The note only looks at replacing fossil fuels in the current electricity supply. As decarbonisation proceeds, more activities – particularly transport and building heating – will be switched to electricity. This will increase the demand for power but this can also be handled by an expansion in renewables, as long as a storage medium such as hydrogen is used to balance supply and demand.

The analysis

1, The data used in the article was provided by Drax Electric Insights for the 365 days from 1st July 2020 to 30th June 2021. (Thank you particularly to Iain Staffell of Imperial College for giving me access to the database). Electricity demand and supply is logged for each half hour period. Electricity supply is split by type of generator, including fossil fuels, nuclear, renewables, storage and international connections.

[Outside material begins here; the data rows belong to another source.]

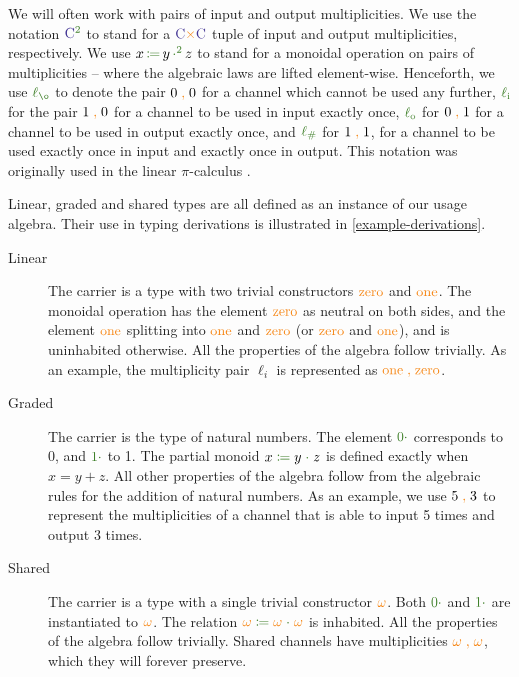 \documentclass[a4paper,UKenglish,cleveref,autoref,thm-restate,authorcolumns]{lipics-v2019}
\theoremstyle{definition}
\newcommand{\picalc}{$\pi$-calculus}
\newcommand{\type}[1]{\textcolor{BlueViolet}{\operatorname{#1}}}
\newcommand{\constr}[1]{\textcolor{BurntOrange}{\operatorname{#1}}}
\newcommand{\func}[1]{\textcolor{OliveGreen}{\operatorname{#1}}}
\newcommand{\comma}{\; \constr{,} \;}
\newcommand{\op}[3]{#1 \; \func{\coloneqq} \; #2 \; \func{\cdot} \; #3}
\newcommand{\opsquared}[3]{#1 \, \func{\coloneqq} \, #2 \, \func{\cdot^2} \, #3}
\newcommand{\zero}{\func{0\cdot}}
\newcommand{\one}{\func{1\cdot}}
\newcommand{\li}{\func{\ell_i}}
\newcommand{\lo}{\func{\ell_o}}
\newcommand{\lz}{\func{\ell_{\o}}}
\newcommand{\lio}{\func{\ell_{\#}}}
\begin{document}
\begin{note}
  \label{note:linearity}
  We will often work with pairs of input and output multiplicities.
  We use the notation $\type{C}^{\func{2}}$ to stand for a $\type{C} \constr{\times} \type{C}$ tuple of input and output multiplicities, respectively.
  We use $\opsquared{x}{y}{z}$ to stand for a monoidal operation on pairs of multiplicities -- where the algebraic laws are lifted element-wise.
%
  Henceforth, we use $\lz$ to denote the pair $0 \comma 0$ for a channel which cannot be used any further, $\li$ for the pair $1 \comma 0$ for a channel to be used in input exactly once, $\lo$ for $0 \comma 1$ for a channel to be used in output exactly once, and $\lio$ for $1 \comma 1$, for a channel to be used exactly once in input and exactly once in output.
  This notation was originally used in the linear \picalc{} \cite{KPT96,Sangio01}.
\end{note}

Linear, graded and shared types are all defined as an instance of our usage algebra.
Their use in typing derivations is illustrated in \autoref{example-derivations}.
\begin{description}
  \item [Linear]
    The carrier is a type with two trivial constructors $\constr{zero}$ and $\constr{one}$.
    The monoidal operation has the element $\constr{zero}$ as neutral on both sides, and the element $\constr{one}$ splitting into $\constr{one}$ and $\constr{zero}$ (or $\constr{zero}$ and $\constr{one}$), and is uninhabited otherwise.
    All the properties of the algebra follow trivially.
    As an example, the multiplicity pair $\ell_i$ is represented as $\constr{one} \comma \constr{zero}$.

    \item [Graded]
    The carrier is the type of natural numbers.
    The element $\zero$ corresponds to 0, and $\one$ to 1.
    The partial monoid $\op{x}{y}{z}$ is defined exactly when $x = y + z$.
    All other properties of the algebra follow from the algebraic rules for the addition of natural numbers.
    As an example, we use $5 \comma 3$ to represent the multiplicities of a channel that is able to input 5 times and output 3 times.

    \item [Shared]
    The carrier is a type with a single trivial constructor $\constr{\omega}$.
    Both $\zero$ and $\one$ are instantiated to $\constr{\omega}$.
    The relation $\op{\constr{\omega}}{\constr{\omega}}{\constr{\omega}}$ is inhabited.
    All the properties of the algebra follow trivially.
    Shared channels have multiplicities $\constr{\omega} \comma \constr{\omega}$, which they will forever preserve.
\end{description}
\end{document}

2, I have added extra columns to the spreadsheet that allow me to multiply wind and solar output in each line by a multiple that can be varied. Thus if solar output is 5 GW in one half hour period and I use a multiple of 2, the column changes the output to 10 GW. I can use different multipliers for onshore, offshore and solar.

 3, Sometimes the multiplied estimated output exceeds the electricity demand for that half hour. Sometimes, even after applying the multiple on all three sources of electricity, demand still exceeds supply.

 4, In those periods when there is a surplus from renewables, the spreadsheet diverts that surplus into making hydrogen. The conversion efficiency is assumed to be 70%. That is, the energy value of the hydrogen that is generated by the electrolyser is 70% of the electricity input. 10 MWh in to the electrolyser creates 7 MWh of hydrogen (lower heating value). This is slightly higher than standard PEM or alkaline electrolysers today but will almost certainly be achieved within the next two years. The hydrogen is assumed to be stored.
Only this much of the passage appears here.